Much research has gone into understanding what makes a gecko's feet so sticky, and now we finally have the payoff. Researchers have invented gloves that allow human wearers to climb walls like "Spider-Man," reports the BBC.
Geckos pull off their gravity-defying feats thanks to tiny, hair-like strands on the bottom of their feet called setae. Remarkably, researchers have discovered that the setae provide a sticking force by taking advantage of a weak attraction between molecules on the hairs and molecules on the climbing surface. Though the force isn't that strong, the setae number in the thousands on a gecko's foot, which multiplies the weak attraction.
Scientists have attempted to mimic this design with the aim of creating new kinds of super-adhesives, but this has proven difficult because the sticky force becomes less effective on a larger scale.
Researchers at Stanford University may have solved the problem, however. Their latest effort has not only uncovered the reason why previous attempts have been unsuccessful, but they have engineered a work-around. The result is gecko-like pads that can be worn on the human hand, which allow the wearer to have a super-sticky climbing ability.
In tests, a roughly 155-pound man was able to scale a 12-foot-high vertical glass wall using the 140 square centimeter silicone pads, one in each hand. The pads were tested hundreds of times without failure. They work by utilizing artificial setae called "microwedges," which are attached to the pads using tiny springs. The springs balance out the microwedges so they can be used in the most efficient way possible to maximize the sticky force.

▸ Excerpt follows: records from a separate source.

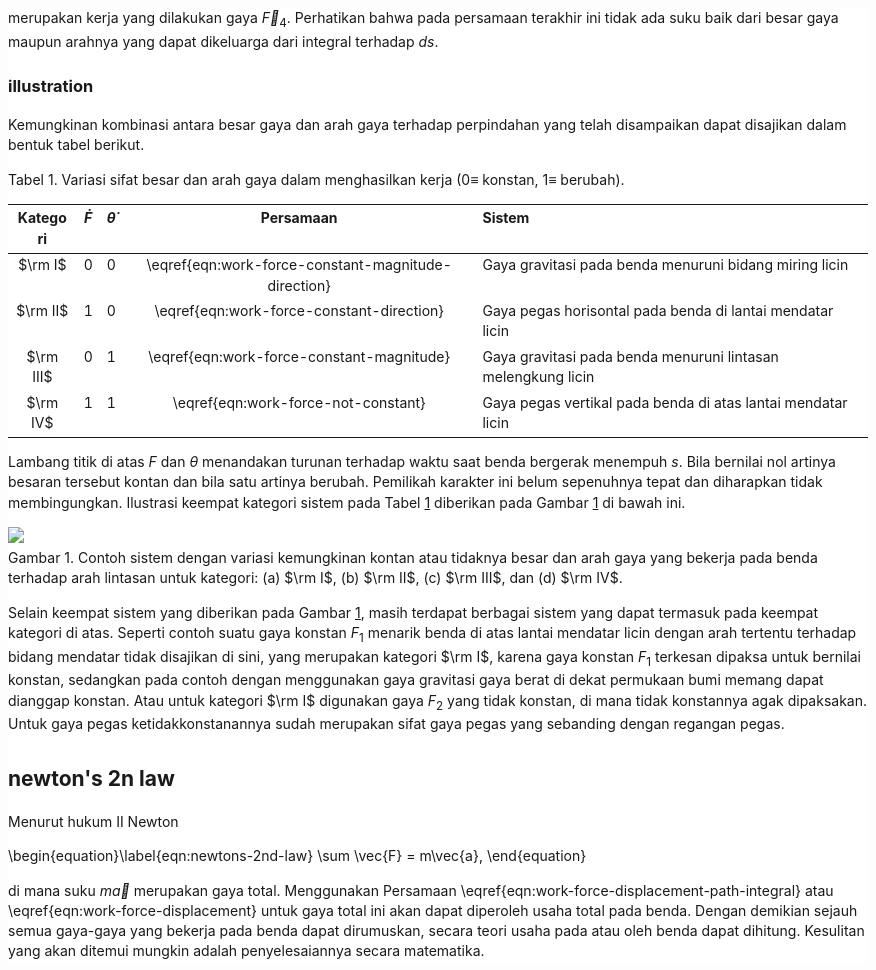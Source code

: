 merupakan kerja yang dilakukan gaya $\vec{F}_4$. Perhatikan bahwa pada persamaan terakhir ini tidak ada suku baik dari besar gaya maupun arahnya yang dapat dikeluarga dari integral terhadap $ds$.

### illustration
Kemungkinan kombinasi antara besar gaya dan arah gaya terhadap perpindahan yang telah disampaikan dapat disajikan dalam bentuk tabel berikut.

Tabel <a name="tab1">1</a>. Variasi sifat besar dan arah gaya dalam menghasilkan kerja ($0 \equiv$ konstan, $1 \equiv$ berubah).

Kategori | $\dot{F}$ | $\dot{\theta}$ | Persamaan | Sistem
:-: | :-: | :-: | :-: | :-
$\rm I$ | $0$ | $0$ | \eqref{eqn:work-force-constant-magnitude-direction} | Gaya gravitasi pada benda menuruni bidang miring licin
$\rm II$ | $1$ | $0$ | \eqref{eqn:work-force-constant-direction} | Gaya pegas horisontal pada benda di lantai mendatar licin
$\rm III$ | $0$ | $1$ | \eqref{eqn:work-force-constant-magnitude} | Gaya gravitasi pada benda menuruni lintasan melengkung licin
$\rm IV$ | $1$ | $1$ | \eqref{eqn:work-force-not-constant} | Gaya pegas vertikal pada benda di atas lantai mendatar licin

Lambang titik di atas $F$ dan $\theta$ menandakan turunan terhadap waktu saat benda bergerak menempuh $s$. Bila bernilai nol artinya besaran tersebut kontan dan bila satu artinya berubah. Pemilikah karakter ini belum sepenuhnya tepat dan diharapkan tidak membingungkan. Ilustrasi keempat kategori sistem pada Tabel [1](#tab1) diberikan pada Gambar [1](#fig1) di bawah ini.

![]({{site.baseurl}}/assets/img/0/24/0240-a.png) \
Gambar <a name="fig1">1</a>. Contoh sistem dengan variasi kemungkinan kontan atau tidaknya besar dan arah gaya yang bekerja pada benda terhadap arah lintasan untuk kategori: (a) $\rm I$, (b) $\rm II$, (c) $\rm III$, dan (d) $\rm IV$.

Selain keempat sistem yang diberikan pada Gambar [1](#fig1), masih terdapat berbagai sistem yang dapat termasuk pada keempat kategori di atas. Seperti contoh suatu gaya konstan $F_1$ menarik benda di atas lantai mendatar licin dengan arah tertentu terhadap bidang mendatar tidak disajikan di sini, yang merupakan kategori $\rm I$, karena gaya konstan $F_1$ terkesan dipaksa untuk bernilai konstan, sedangkan pada contoh dengan menggunakan gaya gravitasi gaya berat di dekat permukaan bumi memang dapat dianggap konstan. Atau untuk kategori $\rm I$ digunakan gaya $F_2$ yang tidak konstan, di mana tidak konstannya agak dipaksakan. Untuk gaya pegas ketidakkonstanannya sudah merupakan sifat gaya pegas yang sebanding dengan regangan pegas.


## newton's 2n law
Menurut hukum II Newton

\begin{equation}\label{eqn:newtons-2nd-law}
\sum \vec{F} = m\vec{a},
\end{equation}

di mana suku $m\vec{a}$ merupakan gaya total. Menggunakan Persamaan \eqref{eqn:work-force-displacement-path-integral} atau \eqref{eqn:work-force-displacement} untuk gaya total ini akan dapat diperoleh usaha total pada benda. Dengan demikian sejauh semua gaya-gaya yang bekerja pada benda dapat dirumuskan, secara teori usaha pada atau oleh benda dapat dihitung. Kesulitan yang akan ditemui mungkin adalah penyelesaiannya secara matematika.
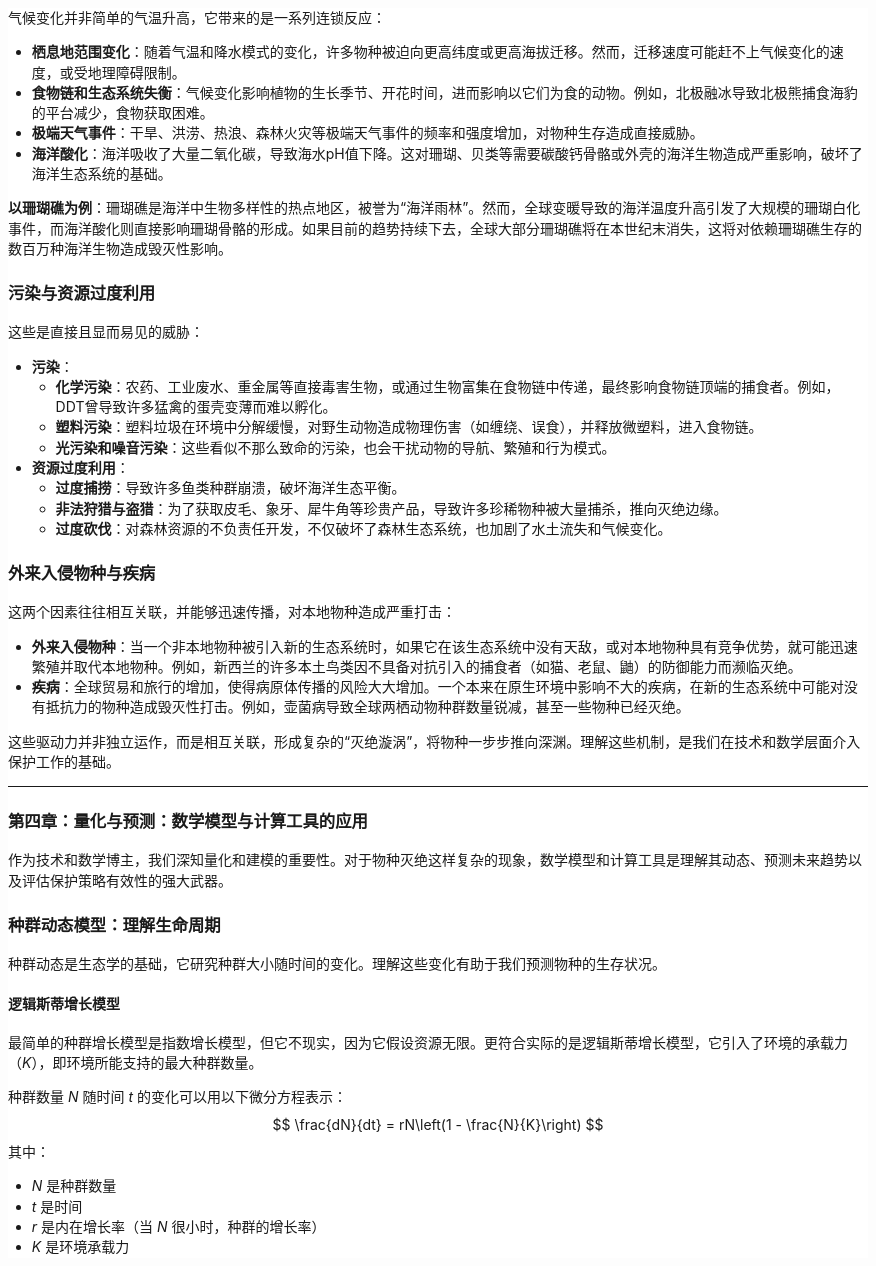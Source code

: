 气候变化并非简单的气温升高，它带来的是一系列连锁反应：

*   **栖息地范围变化**：随着气温和降水模式的变化，许多物种被迫向更高纬度或更高海拔迁移。然而，迁移速度可能赶不上气候变化的速度，或受地理障碍限制。
*   **食物链和生态系统失衡**：气候变化影响植物的生长季节、开花时间，进而影响以它们为食的动物。例如，北极融冰导致北极熊捕食海豹的平台减少，食物获取困难。
*   **极端天气事件**：干旱、洪涝、热浪、森林火灾等极端天气事件的频率和强度增加，对物种生存造成直接威胁。
*   **海洋酸化**：海洋吸收了大量二氧化碳，导致海水pH值下降。这对珊瑚、贝类等需要碳酸钙骨骼或外壳的海洋生物造成严重影响，破坏了海洋生态系统的基础。

**以珊瑚礁为例**：珊瑚礁是海洋中生物多样性的热点地区，被誉为“海洋雨林”。然而，全球变暖导致的海洋温度升高引发了大规模的珊瑚白化事件，而海洋酸化则直接影响珊瑚骨骼的形成。如果目前的趋势持续下去，全球大部分珊瑚礁将在本世纪末消失，这将对依赖珊瑚礁生存的数百万种海洋生物造成毁灭性影响。

### 污染与资源过度利用

这些是直接且显而易见的威胁：

*   **污染**：
    *   **化学污染**：农药、工业废水、重金属等直接毒害生物，或通过生物富集在食物链中传递，最终影响食物链顶端的捕食者。例如，DDT曾导致许多猛禽的蛋壳变薄而难以孵化。
    *   **塑料污染**：塑料垃圾在环境中分解缓慢，对野生动物造成物理伤害（如缠绕、误食），并释放微塑料，进入食物链。
    *   **光污染和噪音污染**：这些看似不那么致命的污染，也会干扰动物的导航、繁殖和行为模式。
*   **资源过度利用**：
    *   **过度捕捞**：导致许多鱼类种群崩溃，破坏海洋生态平衡。
    *   **非法狩猎与盗猎**：为了获取皮毛、象牙、犀牛角等珍贵产品，导致许多珍稀物种被大量捕杀，推向灭绝边缘。
    *   **过度砍伐**：对森林资源的不负责任开发，不仅破坏了森林生态系统，也加剧了水土流失和气候变化。

### 外来入侵物种与疾病

这两个因素往往相互关联，并能够迅速传播，对本地物种造成严重打击：

*   **外来入侵物种**：当一个非本地物种被引入新的生态系统时，如果它在该生态系统中没有天敌，或对本地物种具有竞争优势，就可能迅速繁殖并取代本地物种。例如，新西兰的许多本土鸟类因不具备对抗引入的捕食者（如猫、老鼠、鼬）的防御能力而濒临灭绝。
*   **疾病**：全球贸易和旅行的增加，使得病原体传播的风险大大增加。一个本来在原生环境中影响不大的疾病，在新的生态系统中可能对没有抵抗力的物种造成毁灭性打击。例如，壶菌病导致全球两栖动物种群数量锐减，甚至一些物种已经灭绝。

这些驱动力并非独立运作，而是相互关联，形成复杂的“灭绝漩涡”，将物种一步步推向深渊。理解这些机制，是我们在技术和数学层面介入保护工作的基础。

---

### 第四章：量化与预测：数学模型与计算工具的应用

作为技术和数学博主，我们深知量化和建模的重要性。对于物种灭绝这样复杂的现象，数学模型和计算工具是理解其动态、预测未来趋势以及评估保护策略有效性的强大武器。

### 种群动态模型：理解生命周期

种群动态是生态学的基础，它研究种群大小随时间的变化。理解这些变化有助于我们预测物种的生存状况。

#### 逻辑斯蒂增长模型

最简单的种群增长模型是指数增长模型，但它不现实，因为它假设资源无限。更符合实际的是逻辑斯蒂增长模型，它引入了环境的承载力（$K$），即环境所能支持的最大种群数量。

种群数量 $N$ 随时间 $t$ 的变化可以用以下微分方程表示：
$$ \frac{dN}{dt} = rN\left(1 - \frac{N}{K}\right) $$
其中：
*   $N$ 是种群数量
*   $t$ 是时间
*   $r$ 是内在增长率（当 $N$ 很小时，种群的增长率）
*   $K$ 是环境承载力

Aside from allowing researchers to realize their boyhood dreams of becoming "Spider-Man," the so-called "gecko gloves" could have important real-world applications as well. Window-washers, for instance, could use them to scale the outsides of buildings. Astronauts could also be equipped with the pads, for handling and grasping onto surfaces on a space walk. Such gloves could even have military applications.
So far the prototype only works on clean, smooth surfaces, but the research team at Stanford is looking into developing a self-cleaning version inspired by how geckos maintain the condition of their own sticky feet.